**ABOUT THIS EXERCISE:** Gather from the material every line that contains the string "begin".
☆ ☆ ☆
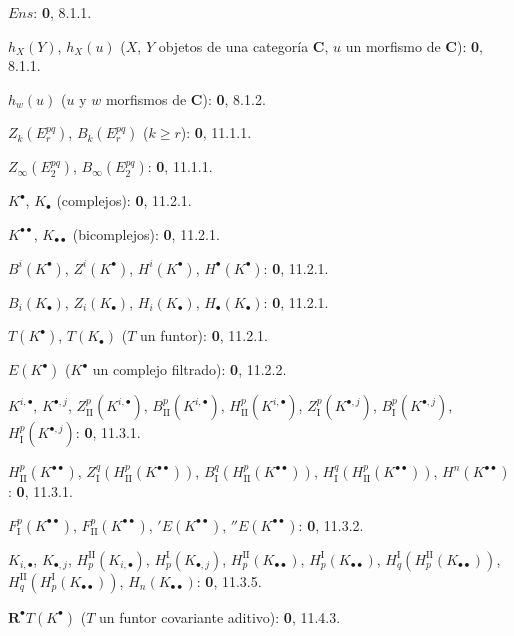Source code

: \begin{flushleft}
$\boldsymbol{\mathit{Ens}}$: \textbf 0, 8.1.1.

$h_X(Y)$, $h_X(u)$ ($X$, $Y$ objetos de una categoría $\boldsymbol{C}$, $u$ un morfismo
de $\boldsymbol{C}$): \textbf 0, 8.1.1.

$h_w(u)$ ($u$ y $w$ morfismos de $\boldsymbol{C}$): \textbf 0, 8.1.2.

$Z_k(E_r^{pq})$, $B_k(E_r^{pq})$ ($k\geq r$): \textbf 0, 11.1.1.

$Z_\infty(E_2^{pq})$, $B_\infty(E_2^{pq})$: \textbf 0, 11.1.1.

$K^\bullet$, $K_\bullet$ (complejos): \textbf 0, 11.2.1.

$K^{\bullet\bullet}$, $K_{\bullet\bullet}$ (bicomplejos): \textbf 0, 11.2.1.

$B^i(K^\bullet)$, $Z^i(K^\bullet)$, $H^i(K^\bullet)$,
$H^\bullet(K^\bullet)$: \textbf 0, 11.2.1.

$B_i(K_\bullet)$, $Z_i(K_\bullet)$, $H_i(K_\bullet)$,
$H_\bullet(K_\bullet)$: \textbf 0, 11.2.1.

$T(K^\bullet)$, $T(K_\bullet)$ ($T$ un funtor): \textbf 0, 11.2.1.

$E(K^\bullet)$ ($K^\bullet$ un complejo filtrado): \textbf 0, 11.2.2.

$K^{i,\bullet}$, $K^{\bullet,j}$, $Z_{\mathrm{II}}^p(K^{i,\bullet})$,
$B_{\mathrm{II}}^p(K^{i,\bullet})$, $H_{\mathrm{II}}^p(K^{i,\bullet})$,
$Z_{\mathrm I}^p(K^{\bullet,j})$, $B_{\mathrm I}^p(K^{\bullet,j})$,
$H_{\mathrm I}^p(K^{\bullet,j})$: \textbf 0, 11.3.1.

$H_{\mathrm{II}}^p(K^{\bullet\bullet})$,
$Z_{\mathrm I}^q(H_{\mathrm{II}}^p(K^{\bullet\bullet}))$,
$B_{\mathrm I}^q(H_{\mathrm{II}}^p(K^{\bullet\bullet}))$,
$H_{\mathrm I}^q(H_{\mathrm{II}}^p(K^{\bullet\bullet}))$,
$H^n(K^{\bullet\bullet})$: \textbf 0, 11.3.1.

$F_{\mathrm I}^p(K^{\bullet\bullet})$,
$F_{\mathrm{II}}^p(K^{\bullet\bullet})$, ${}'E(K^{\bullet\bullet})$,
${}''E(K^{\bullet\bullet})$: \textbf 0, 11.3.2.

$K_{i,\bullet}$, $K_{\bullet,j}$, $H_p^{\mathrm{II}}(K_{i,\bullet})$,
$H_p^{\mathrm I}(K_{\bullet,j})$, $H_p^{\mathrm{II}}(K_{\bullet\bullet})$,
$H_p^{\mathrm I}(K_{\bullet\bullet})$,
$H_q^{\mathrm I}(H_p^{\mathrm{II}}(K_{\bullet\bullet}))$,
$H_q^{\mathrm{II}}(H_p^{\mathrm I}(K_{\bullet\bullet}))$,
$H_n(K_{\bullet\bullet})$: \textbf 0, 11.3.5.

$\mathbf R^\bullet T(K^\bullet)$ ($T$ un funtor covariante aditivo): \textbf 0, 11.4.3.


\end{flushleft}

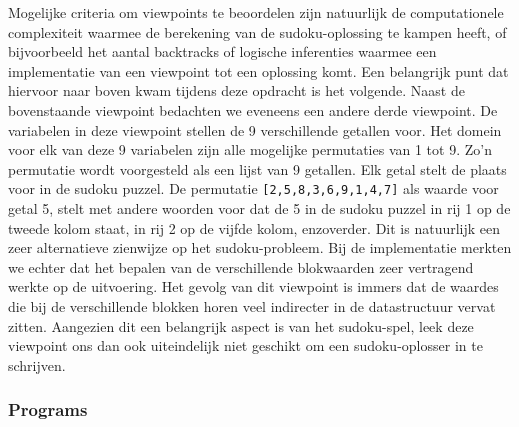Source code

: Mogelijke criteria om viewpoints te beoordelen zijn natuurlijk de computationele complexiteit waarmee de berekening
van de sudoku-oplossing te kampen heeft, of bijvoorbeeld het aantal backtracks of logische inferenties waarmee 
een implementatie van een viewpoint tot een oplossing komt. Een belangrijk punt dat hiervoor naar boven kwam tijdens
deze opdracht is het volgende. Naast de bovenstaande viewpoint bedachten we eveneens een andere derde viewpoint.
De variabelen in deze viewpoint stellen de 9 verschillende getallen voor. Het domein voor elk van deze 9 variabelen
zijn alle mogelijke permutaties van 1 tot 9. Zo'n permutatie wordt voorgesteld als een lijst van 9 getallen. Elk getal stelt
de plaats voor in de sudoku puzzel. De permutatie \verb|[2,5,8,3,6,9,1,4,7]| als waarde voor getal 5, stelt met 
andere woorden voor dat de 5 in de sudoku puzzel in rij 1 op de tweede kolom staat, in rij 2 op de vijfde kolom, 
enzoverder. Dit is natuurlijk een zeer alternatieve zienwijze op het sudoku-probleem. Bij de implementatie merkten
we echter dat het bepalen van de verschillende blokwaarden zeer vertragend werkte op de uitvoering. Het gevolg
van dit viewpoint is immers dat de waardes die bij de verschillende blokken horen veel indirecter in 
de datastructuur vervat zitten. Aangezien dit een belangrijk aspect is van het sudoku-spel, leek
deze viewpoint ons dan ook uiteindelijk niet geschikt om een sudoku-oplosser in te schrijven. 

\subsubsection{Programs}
☆ ☆ ☆
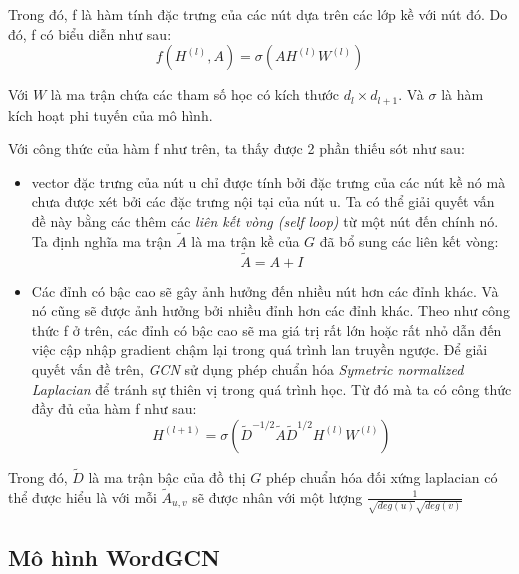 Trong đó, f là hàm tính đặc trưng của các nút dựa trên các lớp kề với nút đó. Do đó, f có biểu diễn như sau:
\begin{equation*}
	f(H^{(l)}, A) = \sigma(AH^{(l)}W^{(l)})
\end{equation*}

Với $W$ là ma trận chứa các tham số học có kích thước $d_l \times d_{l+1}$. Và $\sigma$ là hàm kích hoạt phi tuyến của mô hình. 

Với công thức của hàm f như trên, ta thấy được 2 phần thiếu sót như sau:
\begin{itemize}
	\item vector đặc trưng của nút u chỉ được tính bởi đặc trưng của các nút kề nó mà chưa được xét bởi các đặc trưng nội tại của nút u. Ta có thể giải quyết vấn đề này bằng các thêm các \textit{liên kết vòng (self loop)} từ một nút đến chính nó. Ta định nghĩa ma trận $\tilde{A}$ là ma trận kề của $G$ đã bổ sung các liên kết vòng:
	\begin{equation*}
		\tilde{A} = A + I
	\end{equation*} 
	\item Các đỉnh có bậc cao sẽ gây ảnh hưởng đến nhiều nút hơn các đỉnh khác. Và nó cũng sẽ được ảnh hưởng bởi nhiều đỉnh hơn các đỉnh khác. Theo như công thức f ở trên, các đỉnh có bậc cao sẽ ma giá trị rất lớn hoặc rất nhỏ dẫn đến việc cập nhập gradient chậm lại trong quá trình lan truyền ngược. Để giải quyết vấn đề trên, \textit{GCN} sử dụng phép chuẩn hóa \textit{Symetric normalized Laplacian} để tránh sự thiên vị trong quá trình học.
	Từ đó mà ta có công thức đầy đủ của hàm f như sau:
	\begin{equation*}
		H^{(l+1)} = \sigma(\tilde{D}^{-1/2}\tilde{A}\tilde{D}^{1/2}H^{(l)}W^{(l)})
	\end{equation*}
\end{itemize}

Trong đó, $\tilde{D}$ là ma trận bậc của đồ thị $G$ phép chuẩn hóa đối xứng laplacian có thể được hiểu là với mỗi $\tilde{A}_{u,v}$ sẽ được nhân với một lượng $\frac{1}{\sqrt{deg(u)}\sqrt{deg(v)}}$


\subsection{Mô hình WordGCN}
☆ ☆ ☆
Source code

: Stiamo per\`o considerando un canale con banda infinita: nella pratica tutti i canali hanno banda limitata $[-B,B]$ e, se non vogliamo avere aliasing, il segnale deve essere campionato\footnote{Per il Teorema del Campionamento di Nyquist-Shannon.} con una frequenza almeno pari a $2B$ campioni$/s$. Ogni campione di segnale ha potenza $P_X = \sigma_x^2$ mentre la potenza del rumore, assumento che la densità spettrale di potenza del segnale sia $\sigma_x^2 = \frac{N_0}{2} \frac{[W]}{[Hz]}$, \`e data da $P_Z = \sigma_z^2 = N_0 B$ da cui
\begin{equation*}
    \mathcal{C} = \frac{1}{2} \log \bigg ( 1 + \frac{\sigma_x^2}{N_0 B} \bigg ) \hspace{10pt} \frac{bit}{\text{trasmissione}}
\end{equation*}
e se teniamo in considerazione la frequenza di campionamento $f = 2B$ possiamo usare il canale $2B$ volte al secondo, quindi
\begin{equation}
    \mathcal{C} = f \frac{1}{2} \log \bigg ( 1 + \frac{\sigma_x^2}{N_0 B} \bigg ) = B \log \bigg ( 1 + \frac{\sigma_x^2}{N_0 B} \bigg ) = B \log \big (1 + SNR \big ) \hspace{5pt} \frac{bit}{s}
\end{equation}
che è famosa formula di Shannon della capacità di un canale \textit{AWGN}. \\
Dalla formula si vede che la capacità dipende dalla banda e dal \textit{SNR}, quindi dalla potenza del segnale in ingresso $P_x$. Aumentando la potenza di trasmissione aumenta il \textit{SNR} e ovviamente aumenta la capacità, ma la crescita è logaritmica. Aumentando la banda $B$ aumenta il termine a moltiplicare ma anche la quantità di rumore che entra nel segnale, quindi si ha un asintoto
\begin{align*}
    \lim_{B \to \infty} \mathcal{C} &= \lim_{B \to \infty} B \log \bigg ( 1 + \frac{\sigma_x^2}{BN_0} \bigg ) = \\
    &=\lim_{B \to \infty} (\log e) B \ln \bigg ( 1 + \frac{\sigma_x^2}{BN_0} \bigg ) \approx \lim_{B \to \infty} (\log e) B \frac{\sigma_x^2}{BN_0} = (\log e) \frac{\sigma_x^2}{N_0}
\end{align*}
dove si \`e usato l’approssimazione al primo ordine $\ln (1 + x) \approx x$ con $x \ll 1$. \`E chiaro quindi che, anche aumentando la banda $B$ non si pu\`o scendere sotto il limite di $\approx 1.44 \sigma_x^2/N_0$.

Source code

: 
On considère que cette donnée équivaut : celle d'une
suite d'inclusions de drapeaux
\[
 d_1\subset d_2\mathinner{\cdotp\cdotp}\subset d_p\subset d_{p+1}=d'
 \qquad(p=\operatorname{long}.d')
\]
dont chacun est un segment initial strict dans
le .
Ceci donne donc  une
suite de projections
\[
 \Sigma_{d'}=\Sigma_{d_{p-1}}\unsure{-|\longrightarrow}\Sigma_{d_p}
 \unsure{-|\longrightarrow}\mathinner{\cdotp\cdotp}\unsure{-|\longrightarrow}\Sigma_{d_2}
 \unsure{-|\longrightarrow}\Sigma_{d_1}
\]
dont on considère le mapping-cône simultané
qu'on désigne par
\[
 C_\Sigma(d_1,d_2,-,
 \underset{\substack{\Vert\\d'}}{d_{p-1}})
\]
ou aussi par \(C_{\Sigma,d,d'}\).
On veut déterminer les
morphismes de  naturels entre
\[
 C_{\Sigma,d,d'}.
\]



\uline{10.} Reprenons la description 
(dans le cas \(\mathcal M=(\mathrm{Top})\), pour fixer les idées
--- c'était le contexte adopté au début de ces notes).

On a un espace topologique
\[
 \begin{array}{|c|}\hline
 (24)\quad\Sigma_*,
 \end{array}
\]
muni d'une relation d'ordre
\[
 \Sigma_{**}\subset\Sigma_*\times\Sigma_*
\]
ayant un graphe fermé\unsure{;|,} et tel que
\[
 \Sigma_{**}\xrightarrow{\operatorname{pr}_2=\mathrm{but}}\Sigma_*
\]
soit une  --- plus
☆ ☆ ☆
**RESULT OF THE EXERCISE:**
: \begin{flushleft}
\begin{equation*}
\begin{itemize}
	\begin{equation*}
	\begin{equation*}
\begin{equation*}
\begin{equation}
\begin{align*}
 \begin{array}{|c|}\hline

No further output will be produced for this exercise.